Solved – Cross-entropy yields strange results when neural network gets too sure about his outputs

conv-neural-networkcross entropyloss-functionsneural networks

I'm using a classical CNN for image binary classification. Output is composed of two neurons, each giving the network's "raw output" for the 2 classes. So for an image, it would be eg $(0.62, -0.52)$.
A softmax is then applied, so here we would get $(0.75,0.25)$.
Assuming the correct class is indeed class $0$, then cross-entropy loss for this image is $-ln(0.75)=0.27$.

I've noticed a strange thing during training : at some point, metrics such as Precision/Recall (classification metrics) on validation set would be very good and stay very good (say an overall accuracy of about 0.9) but the mean validation loss would start getting worse and worse.

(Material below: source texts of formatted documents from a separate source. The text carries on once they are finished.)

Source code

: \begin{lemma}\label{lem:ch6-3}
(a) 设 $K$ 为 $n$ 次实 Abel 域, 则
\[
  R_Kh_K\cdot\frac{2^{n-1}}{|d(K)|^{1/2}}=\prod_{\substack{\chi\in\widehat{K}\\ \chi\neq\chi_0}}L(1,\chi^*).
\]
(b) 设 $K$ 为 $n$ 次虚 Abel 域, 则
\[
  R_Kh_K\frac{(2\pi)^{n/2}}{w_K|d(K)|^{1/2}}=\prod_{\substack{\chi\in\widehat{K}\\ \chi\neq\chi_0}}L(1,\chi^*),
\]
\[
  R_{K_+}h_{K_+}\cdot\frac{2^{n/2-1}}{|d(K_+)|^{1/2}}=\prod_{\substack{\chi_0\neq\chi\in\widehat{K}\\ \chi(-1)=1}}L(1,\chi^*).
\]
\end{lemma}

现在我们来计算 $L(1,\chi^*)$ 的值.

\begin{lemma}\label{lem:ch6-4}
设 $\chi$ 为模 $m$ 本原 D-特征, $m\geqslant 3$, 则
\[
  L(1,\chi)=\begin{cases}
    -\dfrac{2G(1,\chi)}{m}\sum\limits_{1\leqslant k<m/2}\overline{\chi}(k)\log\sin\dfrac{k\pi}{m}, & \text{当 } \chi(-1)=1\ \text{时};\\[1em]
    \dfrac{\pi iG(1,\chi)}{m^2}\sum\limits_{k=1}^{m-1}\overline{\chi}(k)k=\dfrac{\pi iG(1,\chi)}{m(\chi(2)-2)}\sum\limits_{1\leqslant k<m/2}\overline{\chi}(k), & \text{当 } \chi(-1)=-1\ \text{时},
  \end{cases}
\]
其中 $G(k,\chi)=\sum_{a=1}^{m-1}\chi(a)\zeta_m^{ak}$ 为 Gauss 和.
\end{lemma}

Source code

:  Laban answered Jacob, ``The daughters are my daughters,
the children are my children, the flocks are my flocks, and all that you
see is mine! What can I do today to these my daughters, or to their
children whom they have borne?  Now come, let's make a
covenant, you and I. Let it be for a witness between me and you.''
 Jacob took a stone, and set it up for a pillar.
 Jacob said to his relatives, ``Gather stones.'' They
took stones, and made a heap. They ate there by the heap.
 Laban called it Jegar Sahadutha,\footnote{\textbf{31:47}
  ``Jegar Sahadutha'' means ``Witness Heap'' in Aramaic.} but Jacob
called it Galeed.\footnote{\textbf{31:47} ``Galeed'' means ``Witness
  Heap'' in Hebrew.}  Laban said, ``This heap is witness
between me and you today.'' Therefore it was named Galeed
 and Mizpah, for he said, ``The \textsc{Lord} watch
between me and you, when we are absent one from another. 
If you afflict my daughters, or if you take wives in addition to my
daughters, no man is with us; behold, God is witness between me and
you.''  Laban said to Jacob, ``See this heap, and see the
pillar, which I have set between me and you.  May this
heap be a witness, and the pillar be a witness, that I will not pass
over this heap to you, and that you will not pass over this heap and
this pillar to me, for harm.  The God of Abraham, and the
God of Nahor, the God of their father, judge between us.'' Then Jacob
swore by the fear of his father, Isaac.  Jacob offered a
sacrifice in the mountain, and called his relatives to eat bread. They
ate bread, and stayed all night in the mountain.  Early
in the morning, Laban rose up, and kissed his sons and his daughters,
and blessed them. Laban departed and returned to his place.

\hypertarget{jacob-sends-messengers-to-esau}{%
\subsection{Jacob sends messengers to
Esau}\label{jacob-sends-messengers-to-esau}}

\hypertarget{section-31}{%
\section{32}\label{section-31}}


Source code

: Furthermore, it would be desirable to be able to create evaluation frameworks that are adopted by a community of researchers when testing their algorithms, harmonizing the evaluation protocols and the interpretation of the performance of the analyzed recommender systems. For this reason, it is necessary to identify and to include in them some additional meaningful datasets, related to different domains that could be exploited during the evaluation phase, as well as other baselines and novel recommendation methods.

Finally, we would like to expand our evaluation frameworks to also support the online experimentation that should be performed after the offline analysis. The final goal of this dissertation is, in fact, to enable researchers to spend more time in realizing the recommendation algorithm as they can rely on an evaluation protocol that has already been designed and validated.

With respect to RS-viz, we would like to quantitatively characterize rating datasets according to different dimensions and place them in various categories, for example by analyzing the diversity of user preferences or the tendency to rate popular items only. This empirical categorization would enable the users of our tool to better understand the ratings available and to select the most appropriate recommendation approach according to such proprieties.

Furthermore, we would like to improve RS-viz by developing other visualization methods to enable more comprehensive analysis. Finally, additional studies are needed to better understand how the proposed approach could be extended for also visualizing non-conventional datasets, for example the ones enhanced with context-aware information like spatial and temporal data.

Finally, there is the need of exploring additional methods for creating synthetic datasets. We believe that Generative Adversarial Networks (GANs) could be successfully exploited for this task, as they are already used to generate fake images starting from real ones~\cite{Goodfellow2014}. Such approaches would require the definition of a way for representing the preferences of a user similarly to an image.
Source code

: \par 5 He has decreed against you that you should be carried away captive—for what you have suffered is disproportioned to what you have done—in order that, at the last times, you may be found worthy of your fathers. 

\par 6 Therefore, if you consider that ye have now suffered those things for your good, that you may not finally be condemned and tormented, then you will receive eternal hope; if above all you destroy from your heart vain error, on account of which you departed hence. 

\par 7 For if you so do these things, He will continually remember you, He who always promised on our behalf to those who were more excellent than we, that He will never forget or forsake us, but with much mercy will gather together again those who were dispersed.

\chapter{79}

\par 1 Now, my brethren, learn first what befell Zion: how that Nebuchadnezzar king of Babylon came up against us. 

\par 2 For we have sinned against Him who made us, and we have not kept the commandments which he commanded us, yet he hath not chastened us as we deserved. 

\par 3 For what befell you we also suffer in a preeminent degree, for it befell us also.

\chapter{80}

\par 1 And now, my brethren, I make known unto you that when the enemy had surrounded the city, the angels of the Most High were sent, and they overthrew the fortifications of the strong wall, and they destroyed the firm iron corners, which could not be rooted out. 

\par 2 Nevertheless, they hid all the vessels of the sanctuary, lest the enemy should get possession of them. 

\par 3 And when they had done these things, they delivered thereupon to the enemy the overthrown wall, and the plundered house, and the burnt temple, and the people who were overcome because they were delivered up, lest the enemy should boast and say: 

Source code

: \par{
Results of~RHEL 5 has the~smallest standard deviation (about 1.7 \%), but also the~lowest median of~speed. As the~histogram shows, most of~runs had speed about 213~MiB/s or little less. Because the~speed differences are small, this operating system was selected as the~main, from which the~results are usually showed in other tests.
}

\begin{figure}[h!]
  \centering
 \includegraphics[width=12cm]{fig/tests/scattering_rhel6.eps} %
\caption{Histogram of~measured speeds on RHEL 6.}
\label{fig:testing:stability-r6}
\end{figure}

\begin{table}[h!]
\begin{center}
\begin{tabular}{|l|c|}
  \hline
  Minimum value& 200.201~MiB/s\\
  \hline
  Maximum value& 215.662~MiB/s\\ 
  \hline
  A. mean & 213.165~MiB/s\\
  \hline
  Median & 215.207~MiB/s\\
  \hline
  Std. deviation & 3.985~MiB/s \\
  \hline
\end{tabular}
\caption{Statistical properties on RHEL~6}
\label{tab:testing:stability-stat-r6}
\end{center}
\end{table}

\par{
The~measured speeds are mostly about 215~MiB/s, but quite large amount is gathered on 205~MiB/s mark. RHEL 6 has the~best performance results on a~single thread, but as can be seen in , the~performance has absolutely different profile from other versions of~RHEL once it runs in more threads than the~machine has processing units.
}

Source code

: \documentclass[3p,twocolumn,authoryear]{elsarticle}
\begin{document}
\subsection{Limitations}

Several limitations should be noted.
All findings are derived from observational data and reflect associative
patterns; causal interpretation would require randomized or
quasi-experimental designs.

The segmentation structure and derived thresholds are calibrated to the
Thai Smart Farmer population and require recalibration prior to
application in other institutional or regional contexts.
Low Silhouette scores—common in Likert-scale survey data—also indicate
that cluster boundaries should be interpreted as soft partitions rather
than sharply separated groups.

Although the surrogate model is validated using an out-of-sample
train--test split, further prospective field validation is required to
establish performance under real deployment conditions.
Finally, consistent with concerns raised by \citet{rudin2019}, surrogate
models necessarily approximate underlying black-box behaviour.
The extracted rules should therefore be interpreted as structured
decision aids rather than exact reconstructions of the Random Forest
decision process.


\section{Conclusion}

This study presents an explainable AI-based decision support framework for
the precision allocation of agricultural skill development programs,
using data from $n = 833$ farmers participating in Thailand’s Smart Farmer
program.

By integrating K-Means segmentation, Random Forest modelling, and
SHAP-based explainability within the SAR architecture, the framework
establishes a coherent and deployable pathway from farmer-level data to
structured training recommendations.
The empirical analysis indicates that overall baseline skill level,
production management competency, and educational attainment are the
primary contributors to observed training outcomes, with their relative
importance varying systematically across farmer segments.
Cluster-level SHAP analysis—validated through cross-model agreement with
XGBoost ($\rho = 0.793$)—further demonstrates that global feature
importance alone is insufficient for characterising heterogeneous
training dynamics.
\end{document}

Upon investigation, it turns out what's happening is that the network is "getting more and more sure" about its choices as iterations go by. So "raw outputs" which were $(0.62, -0.52)$ for an image will become something like $(12,-12)$.

The problem is that cross-entropy uses a $-log$ function, which is very asymetrical regarding its behavior near $0$ and near $1$.
Being very sure (say $12$ as a raw output) about a class yields a cross-entropy error of about $0$ for this example, but being very wrong ($-12$) yields an error of about $24$.
If the network gets even more sure, then the correct examples still yield very low error (very close to $0$), but incorrect examples yield values growing exponentially. All in all, mean error strongly increases even though classification error (number of correctly classified images) stays the same : it's just that cross-entropy punishes way more being a litte bit more sure about a wrong classification than it rewards beging a little bit more sure about a right classification. I suppose this is for the best during training, to penalize wrong classifications, but at some point it gets ridiculous.

I also know I could (should ?) use classification error to monitor network's progress if that's what I'm worried about, but I was wondering about this cross-entropy quirk :
Is it referenced somewhere ?
Am I doing it wrong ?

Best Answer

The validation cross-entropy loss increasing because the network is too sure of itself is a sign of overfitting. It's not necessarily a problem with the loss function.

It's true that the maximum accuracy and the minimum loss may not happen at the same point, since the latter is only a proxy for the former. If you are ultimately optimizing for accuracy, you should stop training at the point of maximum accuracy.

If you keep training and the cross-entropy keeps increasing, eventually the accuracy will probably also start suffering.